◆ Task to carry out
When you find the line with "Taking checkpoints of" among the records below, reproduce it and each line after it exactly, ending with the line with "To send the".

⁂

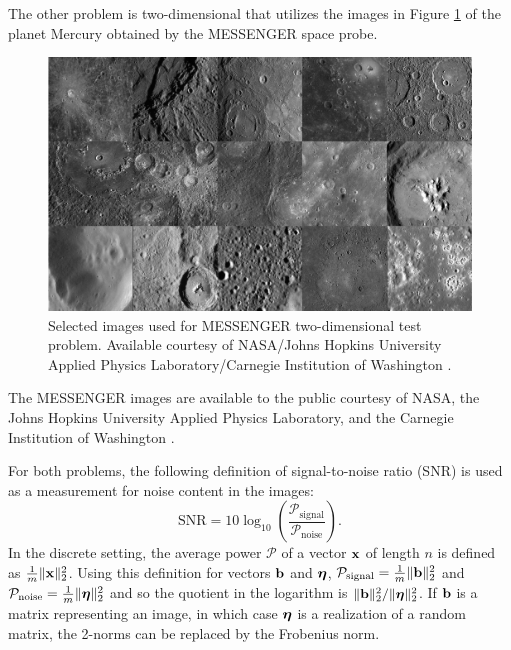 \documentclass[12pt]{article}
\begin{document}
\noindent The other problem is two-dimensional that utilizes the images in Figure \ref{fig:MESSENGER True} of the planet Mercury obtained by the MESSENGER space probe. 

\begin{figure}[ht]
\includegraphics[width=1.0\textwidth]{Figures/MESSENGER.pdf}
\caption{Selected images used for MESSENGER two-dimensional test problem. Available courtesy of NASA/Johns  Hopkins  University  Applied  Physics  Laboratory/Carnegie Institution of Washington \cite{MESSENGER}.}
\label{fig:MESSENGER True}
\end{figure}

\noindent The MESSENGER images are available to the public courtesy of NASA, the Johns Hopkins University Applied Physics Laboratory, and the Carnegie Institution of Washington \cite{MESSENGER}. \par
For both problems, the following definition of signal-to-noise ratio (SNR) is used as a measurement for noise content in the images:
\begin{equation}
\label{eq:SNR}
\text{SNR} = 10\log_{10}\left(\frac{\mathcal{P}_{\text{signal}}}{\mathcal{P}_{\text{noise}}}\right).
\end{equation}
In the discrete setting, the average power $\mathcal{P}$ of a vector $\mathbf{x}$ of length $n$ is defined as $\frac{1}{m}\|\mathbf{x}\|^2_2$. Using this definition for vectors $\mathbf{b}$ and $\bm{\eta}$, $\mathcal{P}_{\text{signal}} = \frac{1}{m}\|\mathbf{b}\|^2_2$ and $\mathcal{P}_{\text{noise}} = \frac{1}{m}\|\bm{\eta}\|^2_2$ and so the quotient in the logarithm is $\|\mathbf{b}\|_2^2/\|\bm{\eta}\|_2^2$. If $\mathbf{b}$ is a matrix representing an image, in which case $\bm{\eta}$ is a realization of a random matrix, the 2-norms can be replaced by the Frobenius norm.
\end{document}
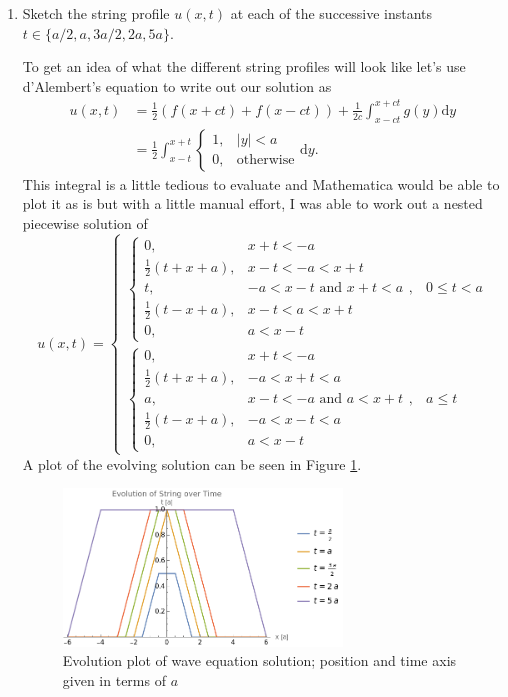 \documentclass[a4paper,12pt]{article}
\newcommand{\abs}[1]{\left| #1 \right|}
\newcommand{\dd}{\mathrm{d}}
\begin{document}
\begin{enumerate}[label = \arabic*.]
			\begin{enumerate}[label = (\alph*)]
				\item Sketch the string profile $ u(x,t) $ at each of the successive instants $ t \in \{a/2, a, 3a/2, 2a, 5a\} $.
				
				To get an idea of what the different string profiles will look like let's use d'Alembert's equation to write out our solution as
				\begin{align*}
					u(x,t) &= \frac{1}{2}(f(x + ct) + f(x - ct)) + \frac{1}{2c} \int_{x - ct}^{x + ct} g(y) \dd y \\
					&= \frac{1}{2}\int_{x - t}^{x + t} \begin{cases}
						1, & \abs{y} < a \\
						0, & \text{otherwise}
					\end{cases} \dd y.
				\end{align*}
				This integral is a little tedious to evaluate and Mathematica would be able to plot it as is but with a little manual effort, I was able to work out a nested piecewise solution of
				\[
					u(x,t) = 
						\begin{cases}
							\begin{cases}
								0, & x + t < -a \\
								\frac{1}{2}(t + x + a), & x - t < -a < x + t \\
								t, & -a < x - t \text{ and } x + t < a \\
								\frac{1}{2}(t - x + a), & x - t < a < x + t \\
								0, & a < x - t
							\end{cases}, & 0 \leq t < a \\
							\begin{cases}
								0, & x + t < -a \\
								\frac{1}{2}(t + x + a), & -a < x + t < a \\
								a, & x - t < -a \text{ and } a < x + t \\
								\frac{1}{2}(t - x + a), & -a < x - t < a \\
								0, & a < x - t
							\end{cases}, & a \leq t
						\end{cases}
				\]
				A plot of the evolving solution can be seen in Figure \ref{fig:string}.
				\begin{figure}[h!]
					\centering
					\captionsetup{width = 0.7\textwidth}
					\includegraphics[width = 0.7\textwidth]{images/string.png}
					\caption{Evolution plot of wave equation solution; position and time axis given in terms of $ a $}
					\label{fig:string}
				\end{figure}
				

\end{enumerate}
\end{enumerate}
\end{document}

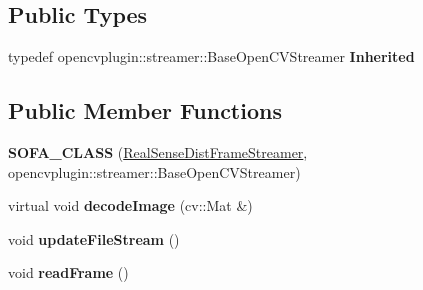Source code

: \subsection*{Public Types}
\begin{DoxyCompactItemize}
\item 
\mbox{\label{classsofa_1_1rgbdtracking_1_1_real_sense_dist_frame_streamer_afa7e78c7718a4c9284e392e8b5ef8a0a}} 
typedef opencvplugin\+::streamer\+::\+Base\+Open\+C\+V\+Streamer {\bfseries Inherited}
\end{DoxyCompactItemize}
\subsection*{Public Member Functions}
\begin{DoxyCompactItemize}
\item 
\mbox{\label{classsofa_1_1rgbdtracking_1_1_real_sense_dist_frame_streamer_af6c388f58476267cf55047f977ba3b39}} 
{\bfseries S\+O\+F\+A\+\_\+\+C\+L\+A\+SS} (\hyperlink{classsofa_1_1rgbdtracking_1_1_real_sense_dist_frame_streamer}{Real\+Sense\+Dist\+Frame\+Streamer}, opencvplugin\+::streamer\+::\+Base\+Open\+C\+V\+Streamer)
\item 
\mbox{\label{classsofa_1_1rgbdtracking_1_1_real_sense_dist_frame_streamer_acf9a105d197775cc56c840dce6edfb31}} 
virtual void {\bfseries decode\+Image} (cv\+::\+Mat \&)
\item 
\mbox{\label{classsofa_1_1rgbdtracking_1_1_real_sense_dist_frame_streamer_a0d02debb133e08b79d32eecb56969ab4}} 
void {\bfseries update\+File\+Stream} ()
\item 
\mbox{\label{classsofa_1_1rgbdtracking_1_1_real_sense_dist_frame_streamer_a01d82d0618162c79579ef1ddeec97872}} 
void {\bfseries read\+Frame} ()
\end{DoxyCompactItemize}

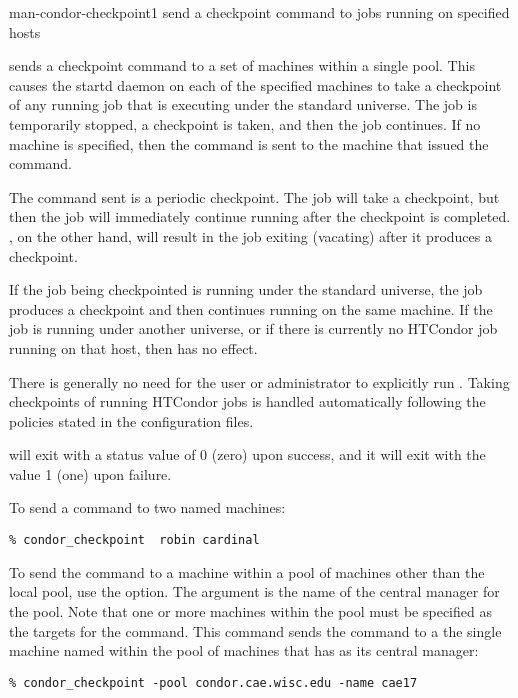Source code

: \begin{ManPage}{}{man-condor-checkpoint}{1}
{send a checkpoint command to jobs running on specified hosts}

\Synopsis {}
\ToolArgsBase

\ToolDebugOption
\ToolWhere

\Description
{} sends a checkpoint command to a set
of machines within a single pool.
This causes the startd daemon on each of the specified machines
to take a checkpoint of any running job that is executing under
the standard universe.
The job is temporarily stopped, a checkpoint is taken,
and then the job continues.
If no machine is specified, then the command
is sent to the machine that issued the
 command.

The command sent is a periodic checkpoint.
The job will take a checkpoint, but then the job will immediately
continue running after the checkpoint is completed.
, on the other hand, will result in the job exiting
(vacating) after it produces a checkpoint. 

If the job being checkpointed is running under the standard universe,
the job produces a checkpoint and then continues running
on the same machine.
If the job is running under another universe,
or if there is currently no HTCondor job
running on that host, then  has no effect. 

There is generally no need for the user or administrator to explicitly
run .
Taking checkpoints of running HTCondor jobs is
handled automatically following the policies
stated in the configuration files. 

\begin{Options}
	\ToolArgsBaseDesc
	\ToolDebugDesc
	\ToolArgsLocateDesc
\end{Options}

\ExitStatus

 will exit with a status value of 0 (zero) upon success,
and it will exit with the value 1 (one) upon failure.

\Examples
To send a  command to two named machines:
\begin{verbatim}
% condor_checkpoint  robin cardinal
\end{verbatim}

To send the  command to a machine
within a pool of machines other than the local pool,
use the  option.
The argument is the name of the central manager for the pool.
Note that one or more machines within the pool must be
specified as the targets for the command.
This command sends the command to
a the single machine named  within the
pool of machines that has  as
its central manager:
\begin{verbatim}
% condor_checkpoint -pool condor.cae.wisc.edu -name cae17
\end{verbatim}

\end{ManPage}
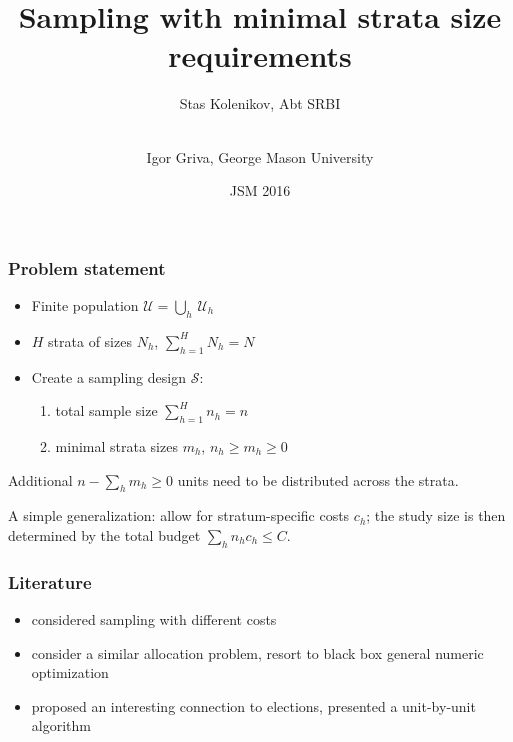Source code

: \documentclass[final,hyperref={pdfpagelabels=false}]{beamer}
\begin{document}
\title{Sampling with minimal strata size requirements}

\author{Stas Kolenikov, Abt SRBI
\and \\
Igor Griva, George Mason University}
\date{JSM 2016}
\institute{}



\begin{frame}
\maketitle
\end{frame}

\begin{frame}\frametitle{Problem statement}

\begin{itemize}
\item Finite population $\mathcal U=\bigcup_h \, \mathcal U_h$
\item $H$ strata of sizes $N_h$, $\sum_{h=1}^H N_h = N$
\item Create a sampling design $\mathcal S$:
    \begin{enumerate}
        \item total sample size $\sum_{h=1}^H n_h = n$
        \item minimal strata sizes $m_h$, $n_h \ge m_h \ge 0$
    \end{enumerate}
\end{itemize}

Additional $n-\sum_h m_h \ge 0$ units need to
be distributed across the strata.

\bigskip

A simple generalization: allow for stratum-specific costs $c_h$;
the study size is then determined by the total budget
$\sum_h n_h c_h \le C$.

\end{frame}

\begin{frame}\frametitle{Literature}

\begin{itemize}
\item {} considered sampling with different costs
\item {} consider a similar allocation problem,
resort to black box general numeric optimization
\item {} proposed an interesting connection to elections, presented
a unit-by-unit algorithm
\end{itemize}

\end{frame}
\end{document}
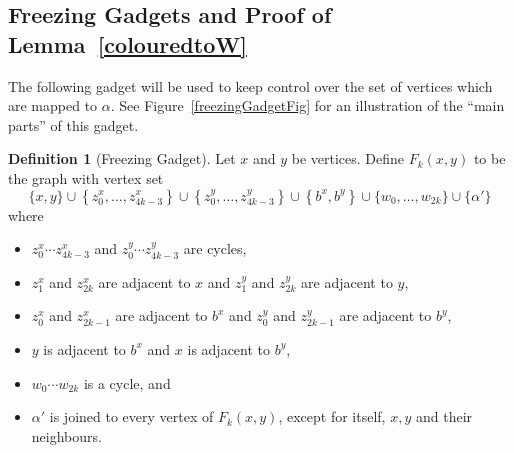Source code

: \documentclass[11 pt]{amsart}
\theoremstyle{definition}
\newtheorem{defn}[equation]{Definition}
\theoremstyle{case}
\numberwithin{equation}{section}
\begin{document}


\subsection{Freezing Gadgets and Proof of Lemma~\ref{colouredtoW}}

The following gadget will be used to keep control over the set of vertices which are mapped to $\alpha$. See Figure~\ref{freezingGadgetFig} for an illustration of the ``main parts'' of this gadget. 

\begin{defn}[Freezing Gadget]
Let $x$ and $y$ be vertices. Define $F_{k}(x,y)$ to be the graph with vertex set
\[\{x,y\}\cup\left\{z_0^x,\dots,z_{4k-3}^x\right\}\cup\left\{z_0^y,\dots,z_{4k-3}^y\right\}\cup\left\{b^x,b^y\right\}\cup \{w_0,\dots,w_{2k}\}\cup\{\alpha'\}\] 
where 
\begin{itemize}
\item $z_0^x\cdots z_{4k-3}^x$ and $z_0^y\cdots z_{4k-3}^y$ are cycles, 
\item $z_1^x$ and $z_{2k}^x$ are adjacent to $x$ and $z_1^y$ and $z_{2k}^y$ are adjacent to $y$, 
\item $z_0^x$ and $z_{2k-1}^x$ are adjacent to $b^x$ and $z_0^y$ and $z_{2k-1}^y$ are adjacent to $b^y$,
\item $y$ is adjacent to $b^x$ and $x$ is adjacent to $b^y$,
\item $w_0\cdots w_{2k}$ is a cycle, and
\item $\alpha'$ is joined to every vertex of $F_k(x,y)$, except for itself, $x,y$ and their neighbours.
\end{itemize}
\end{defn}
\end{document}
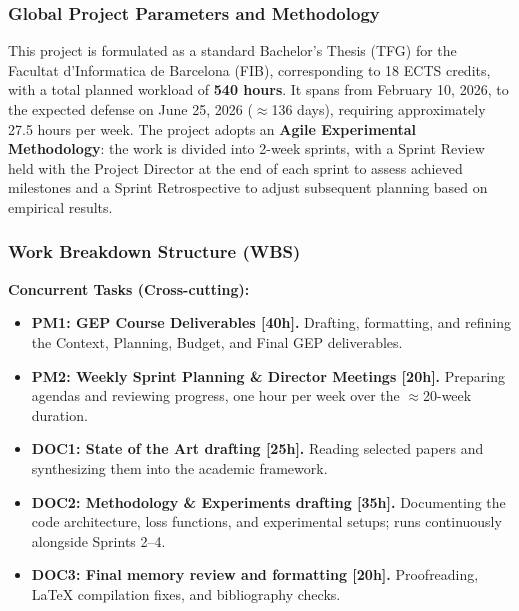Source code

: \documentclass[11pt, a4paper]{article}
\begin{document}
\subsubsection*{Global Project Parameters and Methodology}
This project is formulated as a standard Bachelor's Thesis (TFG) for the Facultat d'Informatica de Barcelona (FIB), corresponding to 18 ECTS credits, with a total planned workload of \textbf{540 hours}. It spans from February 10, 2026, to the expected defense on June 25, 2026 ($\approx$136 days), requiring approximately 27.5 hours per week. The project adopts an \textbf{Agile Experimental Methodology}: the work is divided into 2-week sprints, with a Sprint Review held with the Project Director at the end of each sprint to assess achieved milestones and a Sprint Retrospective to adjust subsequent planning based on empirical results.

\subsubsection*{Work Breakdown Structure (WBS)}

\textbf{Concurrent Tasks (Cross-cutting):}
\begin{itemize}
    \item \textbf{PM1: GEP Course Deliverables [40h].} Drafting, formatting, and refining the Context, Planning, Budget, and Final GEP deliverables.
    \item \textbf{PM2: Weekly Sprint Planning \& Director Meetings [20h].} Preparing agendas and reviewing progress, one hour per week over the $\approx$20-week duration.
    \item \textbf{DOC1: State of the Art drafting [25h].} Reading selected papers and synthesizing them into the academic framework.
    \item \textbf{DOC2: Methodology \& Experiments drafting [35h].} Documenting the code architecture, loss functions, and experimental setups; runs continuously alongside Sprints 2--4.
    \item \textbf{DOC3: Final memory review and formatting [20h].} Proofreading, LaTeX compilation fixes, and bibliography checks.
\end{itemize}
\end{document}

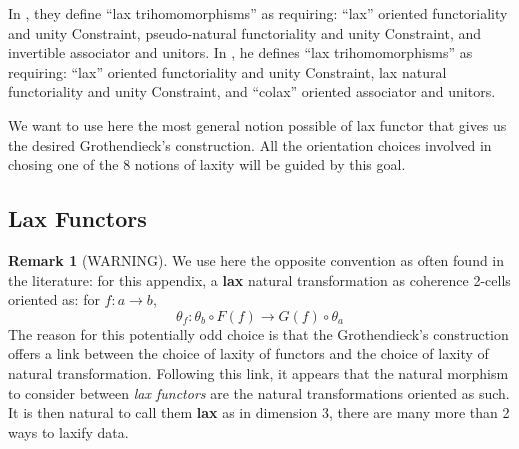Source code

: \documentclass{article}
\numberwithin{equation}{section}
\theoremstyle{definition}
\newtheorem{remark}[equation]{Remark}
\theoremstyle{plain}
\begin{document}
In \cite{GARNER_2009}, they define ``lax trihomomorphisms'' as requiring: ``lax'' oriented functoriality and unity Constraint, pseudo-natural functoriality and unity Constraint, and invertible associator and unitors. In \cite{gurski_2013}, he defines ``lax trihomomorphisms'' as requiring: ``lax'' oriented functoriality and unity Constraint, lax natural functoriality and unity Constraint, and ``colax'' oriented associator and unitors.

We want to use here the most general notion possible of lax functor that gives us the desired Grothendieck's construction. All the orientation choices involved in chosing one of the 8 notions of laxity will be guided by this goal.

\subsection{Lax Functors}

\begin{remark}[WARNING] We use here the opposite convention as often found in the literature: for this appendix, a \textbf{lax} natural transformation as coherence 2-cells oriented as: for $f: a \to b$,
	\[\theta_f: \theta_b \circ F(f) \to G(f) \circ \theta_a\]
	The reason for this potentially odd choice is that the Grothendieck's construction offers a link between the choice of laxity of functors and the choice of laxity of natural transformation. Following this link, it appears that the natural morphism to consider between \textit{lax functors} are the natural transformations oriented as such. It is then natural to call them \textbf{lax} as in dimension 3, there are many more than 2 ways to laxify data.
\end{remark}
\end{document}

⁂

◆ Answer below
Taking checkpoints of running HTCondor jobs is
handled automatically following the policies
stated in the configuration files. 

\begin{Options}
	\ToolArgsBaseDesc
	\ToolDebugDesc
	\ToolArgsLocateDesc
\end{Options}

\ExitStatus

 will exit with a status value of 0 (zero) upon success,
and it will exit with the value 1 (one) upon failure.

\Examples
To send a  command to two named machines:
\begin{verbatim}
% condor_checkpoint  robin cardinal
\end{verbatim}

To send the  command to a machine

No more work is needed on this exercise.